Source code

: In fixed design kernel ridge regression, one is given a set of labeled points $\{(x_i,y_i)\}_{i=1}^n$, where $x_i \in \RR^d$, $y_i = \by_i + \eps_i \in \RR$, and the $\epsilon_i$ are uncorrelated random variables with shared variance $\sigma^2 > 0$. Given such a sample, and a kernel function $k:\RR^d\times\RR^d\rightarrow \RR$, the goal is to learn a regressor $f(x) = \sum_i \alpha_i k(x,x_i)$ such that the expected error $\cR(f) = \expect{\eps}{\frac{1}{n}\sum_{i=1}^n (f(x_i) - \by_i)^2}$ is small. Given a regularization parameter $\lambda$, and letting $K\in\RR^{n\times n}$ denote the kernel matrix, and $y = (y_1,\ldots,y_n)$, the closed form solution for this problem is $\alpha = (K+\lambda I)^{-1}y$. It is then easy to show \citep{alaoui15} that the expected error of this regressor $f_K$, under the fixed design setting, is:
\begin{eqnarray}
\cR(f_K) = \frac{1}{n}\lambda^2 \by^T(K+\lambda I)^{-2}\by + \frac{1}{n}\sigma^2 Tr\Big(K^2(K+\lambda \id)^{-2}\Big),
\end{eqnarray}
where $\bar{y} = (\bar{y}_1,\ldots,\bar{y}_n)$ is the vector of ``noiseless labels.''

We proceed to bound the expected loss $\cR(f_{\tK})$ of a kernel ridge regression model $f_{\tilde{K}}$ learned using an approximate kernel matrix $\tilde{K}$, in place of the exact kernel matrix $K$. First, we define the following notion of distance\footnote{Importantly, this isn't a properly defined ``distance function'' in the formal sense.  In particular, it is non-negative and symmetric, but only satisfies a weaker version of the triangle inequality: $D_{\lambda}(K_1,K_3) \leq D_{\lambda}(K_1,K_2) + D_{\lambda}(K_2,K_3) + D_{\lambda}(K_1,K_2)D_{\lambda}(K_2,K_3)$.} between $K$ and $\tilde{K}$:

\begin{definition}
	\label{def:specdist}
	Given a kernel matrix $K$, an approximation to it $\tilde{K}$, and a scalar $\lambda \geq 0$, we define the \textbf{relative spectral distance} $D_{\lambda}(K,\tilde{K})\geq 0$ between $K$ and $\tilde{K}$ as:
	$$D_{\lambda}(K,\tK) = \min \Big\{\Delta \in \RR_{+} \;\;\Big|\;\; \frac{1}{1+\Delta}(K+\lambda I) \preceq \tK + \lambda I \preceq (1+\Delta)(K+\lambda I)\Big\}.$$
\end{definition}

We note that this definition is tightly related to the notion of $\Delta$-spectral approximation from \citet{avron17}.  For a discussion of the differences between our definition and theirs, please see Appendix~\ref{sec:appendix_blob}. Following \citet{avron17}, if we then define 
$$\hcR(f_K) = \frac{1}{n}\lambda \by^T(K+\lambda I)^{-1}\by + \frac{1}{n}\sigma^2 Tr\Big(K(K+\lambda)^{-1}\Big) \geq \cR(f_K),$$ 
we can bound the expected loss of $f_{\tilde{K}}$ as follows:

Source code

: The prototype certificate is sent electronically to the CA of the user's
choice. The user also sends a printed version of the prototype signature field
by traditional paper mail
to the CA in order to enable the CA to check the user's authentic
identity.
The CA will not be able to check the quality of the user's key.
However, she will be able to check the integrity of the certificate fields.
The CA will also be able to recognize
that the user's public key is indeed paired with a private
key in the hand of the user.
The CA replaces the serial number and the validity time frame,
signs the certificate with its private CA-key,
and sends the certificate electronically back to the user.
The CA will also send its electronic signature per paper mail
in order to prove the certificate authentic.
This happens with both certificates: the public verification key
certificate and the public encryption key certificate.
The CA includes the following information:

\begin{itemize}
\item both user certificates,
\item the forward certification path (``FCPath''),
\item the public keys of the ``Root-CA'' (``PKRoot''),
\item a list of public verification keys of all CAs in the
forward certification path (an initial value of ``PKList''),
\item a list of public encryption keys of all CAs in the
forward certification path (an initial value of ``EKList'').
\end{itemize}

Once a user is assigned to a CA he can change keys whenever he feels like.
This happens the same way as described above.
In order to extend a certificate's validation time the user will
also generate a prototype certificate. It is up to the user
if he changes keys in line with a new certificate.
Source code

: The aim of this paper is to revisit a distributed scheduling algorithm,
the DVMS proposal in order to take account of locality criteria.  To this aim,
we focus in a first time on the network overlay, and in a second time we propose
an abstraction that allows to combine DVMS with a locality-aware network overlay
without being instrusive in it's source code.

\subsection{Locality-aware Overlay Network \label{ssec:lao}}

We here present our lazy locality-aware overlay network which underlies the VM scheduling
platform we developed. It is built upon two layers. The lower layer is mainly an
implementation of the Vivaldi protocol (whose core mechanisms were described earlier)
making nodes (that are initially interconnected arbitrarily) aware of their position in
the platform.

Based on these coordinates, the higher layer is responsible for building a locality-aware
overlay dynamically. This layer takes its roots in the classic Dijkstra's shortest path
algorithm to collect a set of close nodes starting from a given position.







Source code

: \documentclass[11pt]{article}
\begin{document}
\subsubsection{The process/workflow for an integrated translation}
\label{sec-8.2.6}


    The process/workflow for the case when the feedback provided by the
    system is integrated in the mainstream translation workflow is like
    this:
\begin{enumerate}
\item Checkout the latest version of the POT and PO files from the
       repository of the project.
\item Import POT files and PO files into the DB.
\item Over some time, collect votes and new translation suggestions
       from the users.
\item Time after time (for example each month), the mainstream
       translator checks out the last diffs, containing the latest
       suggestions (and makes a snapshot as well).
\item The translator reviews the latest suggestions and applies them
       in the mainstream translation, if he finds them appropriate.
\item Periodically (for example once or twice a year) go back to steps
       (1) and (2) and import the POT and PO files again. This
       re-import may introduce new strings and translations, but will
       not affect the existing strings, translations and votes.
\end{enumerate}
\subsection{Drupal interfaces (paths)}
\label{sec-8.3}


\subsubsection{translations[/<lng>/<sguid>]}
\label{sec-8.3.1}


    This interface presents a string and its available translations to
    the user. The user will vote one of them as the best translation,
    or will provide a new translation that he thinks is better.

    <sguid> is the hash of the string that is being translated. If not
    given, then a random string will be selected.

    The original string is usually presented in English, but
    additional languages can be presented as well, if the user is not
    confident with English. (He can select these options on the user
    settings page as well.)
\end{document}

-------------------------

YOUR OBJECTIVE ▸ Extract the lines of the preceding material that run from the line with "Based on these" through the line with "This interface presents", inclusive, reproducing them exactly and adding nothing.

RESULT FOR THIS TASK ▸
Based on these coordinates, the higher layer is responsible for building a locality-aware
overlay dynamically. This layer takes its roots in the classic Dijkstra's shortest path
algorithm to collect a set of close nodes starting from a given position.







Source code

: \documentclass[11pt]{article}
\begin{document}
\subsubsection{The process/workflow for an integrated translation}
\label{sec-8.2.6}


    The process/workflow for the case when the feedback provided by the
    system is integrated in the mainstream translation workflow is like
    this:
\begin{enumerate}
\item Checkout the latest version of the POT and PO files from the
       repository of the project.
\item Import POT files and PO files into the DB.
\item Over some time, collect votes and new translation suggestions
       from the users.
\item Time after time (for example each month), the mainstream
       translator checks out the last diffs, containing the latest
       suggestions (and makes a snapshot as well).
\item The translator reviews the latest suggestions and applies them
       in the mainstream translation, if he finds them appropriate.
\item Periodically (for example once or twice a year) go back to steps
       (1) and (2) and import the POT and PO files again. This
       re-import may introduce new strings and translations, but will
       not affect the existing strings, translations and votes.
\end{enumerate}
\subsection{Drupal interfaces (paths)}
\label{sec-8.3}


\subsubsection{translations[/<lng>/<sguid>]}
\label{sec-8.3.1}


    This interface presents a string and its available translations to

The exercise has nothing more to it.